Der Gleitschirm von unten vor blauem Himmel, auf der Kappe die Schriftzüge Invisions und fly-stubai.at, die Leinen laufen zum Rand des Bildes.

Videoproduktion für Fly Stubai, ein Projekt der Werbeagentur Invisions

Videoproduktion für Fly Stubai

Aus der Luft gefilmt, im Sommer und im Winter: der Film für die Startseite und die Hochformate für den Feed.

Der Sommerfilm für die Startseite von fly-stubai.at: der Gang zum Startplatz, der ausgelegte Schirm auf der Wiese, der Start und der Flug über das Stubaital bis zum Blick nach oben in die Kappe.

Videoproduktion für einen Tandemflug-Anbieter

Ein Tandemflug lässt sich schlecht fotografieren, jedenfalls nicht so, dass jemand versteht, was passiert. Der Start ist Bewegung, die Höhe ist Bewegung, und der Moment, in dem das Tal unter den Füßen kleiner wird, dauert Sekunden. Deshalb steht auf fly-stubai.at ein Film am Anfang, aus dem Flug heraus gefilmt, mit der Kamera an der Stange vor Pilot und Gast. Es gibt ihn als Sommer- und als Winterfassung, und aus denselben Flügen kommen die Hochformate für den Feed. Auf dieser Seite steht, wie ein Drehtag am Elfer abläuft und was daraus entsteht. Wer der Betrieb ist, steht auf der Kundenseite von Fly Stubai; was mit den Hochformaten passiert, in Social Media für Fly Stubai.

Bewegung
Höhe
Gefühl

Ausgangslage

Headervideo für die Startseite

Die Startseite

Der Flug im ersten Bild

Ein Foto vom Tal zeigt Berge, das können viele. Ein Film vom Start zeigt, wie es sich anfühlt, und das kann nur der Flug selbst. Der Kopf der Startseite braucht deshalb einen Film, der ohne Ton läuft, in der Schleife, und nach wenigen Sekunden in der Luft ist. Er soll als Standbild funktionieren, wenn jemand Bewegung abgeschaltet hat. Wie er auf der Seite eingebaut ist, steht in der Webentwicklung für Fly Stubai.

Der Feed

Material für Instagram

Ein Kanal, der vom Fliegen erzählt, braucht Filme aus dem Fliegen, und zwar hochkant, weil der Beitrag auf einem senkrecht gehaltenen Telefon gesehen wird. Ein Querformat, das nachträglich beschnitten wird, verliert den Schirm oben und das Tal unten. Also wird am Drehtag von Anfang an mitgedacht, welche Einstellungen quer für die Seite laufen und welche hochkant für den Feed. Was daraus wird, steht in Social Media für Fly Stubai.

Invisions

Emotionen aus der Luft

Ablauf

Der Dreh in drei Schritten

Ein Drehtag hängt am Wetter

Geplant wird mit dem Piloten, geflogen wird, wenn der Wind passt.

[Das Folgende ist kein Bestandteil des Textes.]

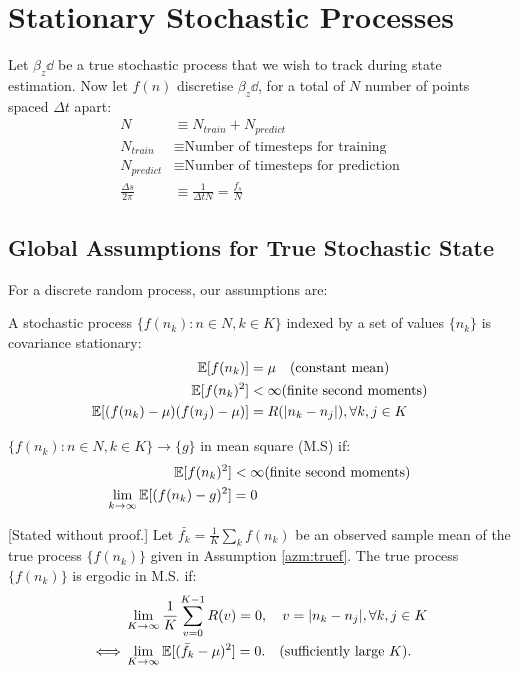 \section{Stationary Stochastic Processes} \label{sec:ap_randomprocess}

Let $\beta_z \dd$ be a true stochastic process that we wish to track during state estimation. Now let $f(n)$ discretise $\beta_z \dd$, for a total of $N$ number of points  spaced $\Delta t$  apart:
\begin{align}
N & \equiv N_{train} + N_{predict} \\ 
N_{train}   &\equiv \text{Number of timesteps for training} \\
N_{predict}  &\equiv \text{Number of timesteps for prediction} \\
\frac{\Delta s}{2\pi} & \equiv \frac{1}{\Delta t N} =  \frac{f_s}{N}
\end{align}
\subsection{Global Assumptions for True Stochastic State}

For a discrete random process, our assumptions are: 

\begin{azm}\label{azm:truef}
	 A stochastic process $\{f(n_k): n\in N, k \in K \}$ indexed by a set of values $\{n_k\}$ is covariance stationary:
	\begin{align}
	\mathbb{E}[f(n_k)] &= \mu \quad \text{(constant mean)} \\
	\mathbb{E}[f(n_k)^2] & < \infty \text{(finite second moments)} \\
	\mathbb{E}[(f(n_k) - \mu)(f(n_j) - \mu)] &= R(|n_k - n_j|), \forall k,j \in K  \label{azm:corrfunc}
	\end{align}
\end{azm}

\begin{defn} \label{dfn:ms} $\{f(n_k): n\in N, k \in K \} \rightarrow \{g\}$ in mean square (M.S) if:
	\begin{align}
	\mathbb{E}[f(n_k)^2] & < \infty \text{(finite second moments)} \\
	\lim_{k \rightarrow \infty}\mathbb{E}[(f(n_k) - g)^2] &= 0
	\end{align}
\end{defn}

\begin{thm} \label{thm:erogodic}
	[Stated without proof.] Let $\bar{f_k} = \frac{1}{K} \sum_k f(n_k)$ be an observed sample mean of the true process $\{f(n_k)\}$ given in Assumption \ref{azm:truef}. The true process $\{f(n_k)\}$ is ergodic in M.S. if:
	\begin{align}
	&\lim_{K \to \infty} \frac{1}{K} \sum_{v=0}^{K-1} R(v) = 0, \quad v = |n_k - n_j|, \forall k,j \in K \\
	\iff &\lim_{K \to \infty} \mathbb{E}[(\bar{f}_k - \mu)^2] = 0.\quad \text{(sufficiently large $K$)}.
	\end{align}
\end{thm}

Am Anfang steht das Gespräch mit dem Piloten: welcher Flug gefilmt wird, von welchem Startplatz, zu welcher Tageszeit das Licht im Tal steht und welche Einstellungen die Seite braucht. Der Sommerfilm ist am Abend entstanden, wenn die Sonne tief über dem Stubaital steht, der Winterfilm bei blauem Himmel über dem verschneiten Tal.

Geflogen wird nur bei passendem Wind, also gibt es kein festes Datum, sondern ein Wetterfenster. Wer im Bild ist, wird vorher geklärt, denn ein Gast, der danach auf der Startseite zu sehen ist, muss das wollen.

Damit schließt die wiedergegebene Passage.